From: Qi Zheng <zhengqi.arch@bytedance.com>
To: David Hildenbrand <david@redhat.com>
Cc: hughd@google.com, willy@infradead.org, mgorman@suse.de,
muchun.song@linux.dev, akpm@linux-foundation.org,
linux-mm@kvack.org, linux-kernel@vger.kernel.org
Subject: Re: [RFC PATCH 0/3] asynchronously scan and free empty user PTE pages
Date: Thu, 13 Jun 2024 17:32:30 +0800 [thread overview]
Message-ID: <efac94f6-2fb3-4682-a894-7c8ffac18d20@bytedance.com> (raw)
In-Reply-To: <02f8cbd0-8b2b-4c2d-ad96-f854d25bf3c2@redhat.com>
Hi David,
Thanks for such a quick reply!
On 2024/6/13 17:04, David Hildenbrand wrote:
> On 13.06.24 10:38, Qi Zheng wrote:
>> Hi all,
[...]
>
>
>> 3. Implementation
>> =================
>>
>> For empty user PTE pages, we don't actually need to free it
>> immediately, nor do
>> we need to free all of it.
>>
>> Therefore, in this patchset, we register a task_work for the user
>> tasks to
>> asyncronously scan and free empty PTE pages when they return to user
>> space.
>> (The scanning time interval and address space size can be adjusted.)
>
> The question is, if we really have to scan asynchronously, or if would
> be reasonable for most use cases to trigger a madvise(MADV_PT_RECLAIM)
> every now and then.
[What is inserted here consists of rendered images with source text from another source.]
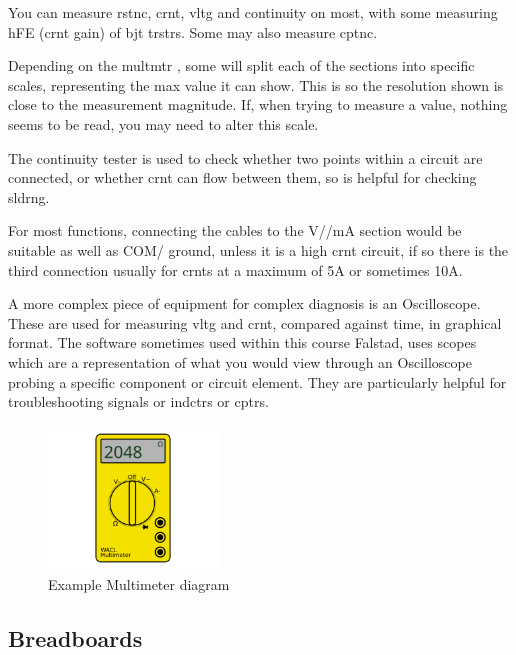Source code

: \documentclass[a4paper,11pt]{report}
\begin{document}
You can measure \gls{rstnc}, \gls{crnt}, \gls{vltg} and continuity on most, with some measuring hFE (\gls{crnt} gain) of \gls{bjt} \gls{trstr}s. Some may also measure \gls{cptnc}.

Depending on the \gls{multmtr} , some will split each of the sections into specific scales, representing the max value it can show. This is so the resolution shown is close to the measurement magnitude. If, when trying to measure a value, nothing seems to be read, you may need to alter this scale.

The continuity tester is used to check whether two points within a circuit are connected, or whether \gls{crnt} can flow between them, so is helpful for checking \gls{sldrng}.

For most functions, connecting the cables to the V/\ohm/mA section would be suitable as well as COM/ ground, unless it is a high \gls{crnt} circuit, if so there is the third connection usually for \gls{crnt}s at a maximum of 5A or sometimes 10A.

A more complex piece of equipment for complex diagnosis is an Oscilloscope. These are used for measuring \gls{vltg} and \gls{crnt}, compared against time, in graphical format. The software sometimes used within this course Falstad, uses scopes which are a representation of what you would view through an Oscilloscope probing a specific component or circuit element. They are particularly helpful for troubleshooting signals or \gls{indctr}s or \gls{cptr}s.

\begin{figure}[H]
\centering
\includegraphics[width=0.4\textwidth]{multimeter1}
\caption{Example Multimeter diagram}
\end{figure}

\vspace*{1\baselineskip}

\subsection{Breadboards}
\end{document}
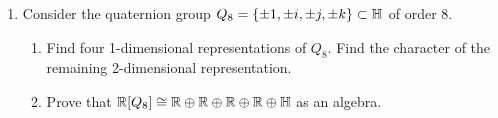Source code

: \documentclass[../psets.tex]{subfiles}
\begin{document}
\begin{enumerate}
\begin{enumerate}
    \end{enumerate}
    \item Consider the quaternion group $Q_8=\{\pm 1,\pm i,\pm j,\pm k\}\subset\mathbb{H}$ of order 8.
    \begin{enumerate}
        \item Find four 1-dimensional representations of $Q_8$. Find the character of the remaining 2-dimensional representation.
        \item Prove that $\mathbb{R}[Q_8]\cong\mathbb{R}\oplus\mathbb{R}\oplus\mathbb{R}\oplus\mathbb{R}\oplus\mathbb{H}$ as an algebra.
    \end{enumerate}
\end{enumerate}
\end{document}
For virtio-mem, and likely most memory allocators,
> that might be feasible, and valuable independent of system-wide
> automatic scanning.
Agree, I also think it is possible to add always && madvise modes
simliar to THP.
>
>>
>> When scanning, we can filter out some unsuitable vmas:
>>
>> - VM_HUGETLB vma
>> - VM_UFFD_WP vma
>
> Why is UFFD_WP unsuitable? It should be suitable as long as you make
> sure to really only remove page tables that are all pte_none().
Got it, I mistakenly thought pte_none() covered pte marker case until
I saw pte_none_mostly().
>
>> - etc
>> And for some PTE pages that spans multiple vmas, we can also skip.
>>
>> For locking:
>>
>> - use the mmap read lock to traverse the vma tree and pgtable
>> - use pmd lock for clearing pmd entry
>> - use pte lock for checking empty PTE page, and release it after
>> clearing
>> pmd entry, then we can capture the changed pmd in
>> pte_offset_map_lock()
>> etc after holding this pte lock. Thanks to this, we don't need
>> to hold the
>> rmap-related locks.
>> - users of pte_offset_map_lock() etc all expect the PTE page to
>> be stable by
>> using rcu lock, so use pte_free_defer() to free PTE pages.
>
> I once had a protoype that would scan similar to GUP-fast, using the
> mmap lock in read mode and disabling local IRQs and then walking the
> page table locklessly (no PTLs). Only when identifying an empty page and
> ripping out the page table, it would have to do more heavy locking (back
> when we required the mmap lock in write mode and other things).
Maybe mmap write lock is not necessary, we can protect it using pmd lock
&& pte lock as above.
>
> I can try digging up that patch if you're interested.
Yes, that would be better, maybe it can provide more inspiration!
>
> We'll have to double check whether all anon memory cases can *properly*
> handle pte_offset_map_lock() failing (not just handling it, but doing
> the right thing; most of that anon-only code didn't ever run into that
> issue so far, so these code paths were likely never triggered).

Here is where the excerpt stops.